In France the insertion of urinary catheters into a male is done with anesthesia.  You can watch this procedure on YouTube.  I’ve watched on video a careful soothing nurse do this for a boy who couldn’t even hear her through his suffering.  The passing of body-generated “stones” -- kidney stones -- is screamingly painful.

Here’s a little jargon sample.  “Finding increased levels of the translocator protein in regions like the thalamus — the brain’s sensory gateway for pain and other stimuli — is important, since we know that this protein is highly expressed in microglia and astrocytes, the immune cells of the central nervous system, when they are activated in response to some pathologic event.”  The translation is that one can see pain on a computer screen.  It turned out to be quite consistent.

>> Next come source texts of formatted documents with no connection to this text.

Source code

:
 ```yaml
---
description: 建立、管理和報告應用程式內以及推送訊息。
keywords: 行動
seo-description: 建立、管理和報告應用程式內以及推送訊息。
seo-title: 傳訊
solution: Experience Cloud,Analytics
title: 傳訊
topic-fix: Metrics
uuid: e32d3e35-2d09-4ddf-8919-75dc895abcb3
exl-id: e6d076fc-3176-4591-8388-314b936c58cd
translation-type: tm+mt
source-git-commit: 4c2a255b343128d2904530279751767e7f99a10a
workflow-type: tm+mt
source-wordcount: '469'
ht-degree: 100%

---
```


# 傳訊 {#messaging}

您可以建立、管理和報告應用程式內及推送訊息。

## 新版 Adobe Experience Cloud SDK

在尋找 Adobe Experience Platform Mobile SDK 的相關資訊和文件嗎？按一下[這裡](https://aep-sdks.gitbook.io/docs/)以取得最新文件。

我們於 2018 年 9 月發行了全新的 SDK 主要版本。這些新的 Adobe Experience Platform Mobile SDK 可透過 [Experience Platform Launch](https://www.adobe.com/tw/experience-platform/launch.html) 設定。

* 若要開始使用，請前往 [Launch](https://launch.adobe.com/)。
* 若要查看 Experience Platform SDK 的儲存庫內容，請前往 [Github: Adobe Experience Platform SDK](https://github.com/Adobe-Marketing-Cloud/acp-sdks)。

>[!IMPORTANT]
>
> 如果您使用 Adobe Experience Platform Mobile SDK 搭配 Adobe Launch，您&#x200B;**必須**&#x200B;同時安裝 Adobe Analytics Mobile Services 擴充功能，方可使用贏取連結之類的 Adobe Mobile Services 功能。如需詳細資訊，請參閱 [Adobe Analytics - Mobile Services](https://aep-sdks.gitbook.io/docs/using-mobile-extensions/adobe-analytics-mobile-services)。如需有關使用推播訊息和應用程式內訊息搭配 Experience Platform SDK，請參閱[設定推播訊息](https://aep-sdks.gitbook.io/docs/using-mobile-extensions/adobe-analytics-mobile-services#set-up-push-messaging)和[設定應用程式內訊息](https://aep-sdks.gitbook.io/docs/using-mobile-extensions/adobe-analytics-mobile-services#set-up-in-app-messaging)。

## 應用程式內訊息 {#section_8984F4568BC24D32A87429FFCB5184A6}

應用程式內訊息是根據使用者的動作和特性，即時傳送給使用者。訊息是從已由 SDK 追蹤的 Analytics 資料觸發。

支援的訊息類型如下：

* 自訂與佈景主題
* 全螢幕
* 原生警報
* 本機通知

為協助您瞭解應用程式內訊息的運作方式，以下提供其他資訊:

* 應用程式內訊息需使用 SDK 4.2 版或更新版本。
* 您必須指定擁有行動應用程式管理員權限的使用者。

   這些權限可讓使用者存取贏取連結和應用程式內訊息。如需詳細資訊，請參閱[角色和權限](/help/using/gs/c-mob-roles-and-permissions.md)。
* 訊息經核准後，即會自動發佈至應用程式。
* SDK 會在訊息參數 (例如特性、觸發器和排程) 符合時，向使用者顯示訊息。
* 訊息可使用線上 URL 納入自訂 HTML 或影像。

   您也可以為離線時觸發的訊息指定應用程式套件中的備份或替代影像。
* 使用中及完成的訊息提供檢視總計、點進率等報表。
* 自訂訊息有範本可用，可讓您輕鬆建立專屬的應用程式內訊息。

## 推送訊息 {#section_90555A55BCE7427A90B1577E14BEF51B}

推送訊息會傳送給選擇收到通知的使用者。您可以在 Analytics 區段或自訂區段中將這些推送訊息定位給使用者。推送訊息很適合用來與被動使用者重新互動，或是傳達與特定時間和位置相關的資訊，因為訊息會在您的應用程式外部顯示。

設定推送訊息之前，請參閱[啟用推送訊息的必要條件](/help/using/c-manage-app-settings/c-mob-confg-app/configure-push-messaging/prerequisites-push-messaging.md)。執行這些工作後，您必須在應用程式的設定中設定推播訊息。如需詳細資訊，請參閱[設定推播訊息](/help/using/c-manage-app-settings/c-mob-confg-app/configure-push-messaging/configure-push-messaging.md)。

But it’s not possible to see suffering.  Suffering can be moral, which is to say invisible and relative.  I found a Swedish study that looked at women with borderline personality disorder.
The main findings were that BPD patients suffer to an extent that is often unendurable, leading to deliberate self-harm (DSH) and suicide attempts to relieve suffering or just try to get away from it all (paper II). In study III the BPD patients showed significantly poorer quality-of-life (even physical) than normal population controls of comparable age. The suffering, suicide attempts, DSH and poor quality-of-life . . . put the patients in a position of voluntarily or involuntarily getting involved with psychiatric care. . . . On one hand, psychiatric professionals can add to the suffering by not being understanding and being disrespectful, on the other hand they can be helpful and relieve suffering by being respectful, understanding and validating. There was a clear relationship between the patients ́ experience of validation and the experience of being helped.” 
The third explicit goal of the study was to relieve the suffering of the counselor burdened with the task of helping!  I’ve heard more than one shrink complain about having to counsel women, interpreting them as shirking, childish, and boring.  The woman feels this, of course, and so do boys who go for help but instead get sighs over their intractability.  Myself, I find that a bad counselor is like a clumsy catheter inserter, an unjustifiable invader who only adds to the suffering.  I run.  I shirk.  I'm childish.

There are a few who enjoy authorized hurting of others.  At this point my psychiatric nurse friend will mention Dr. Mengele.  If you’re too young to remember him, use Google.  But brace yourself.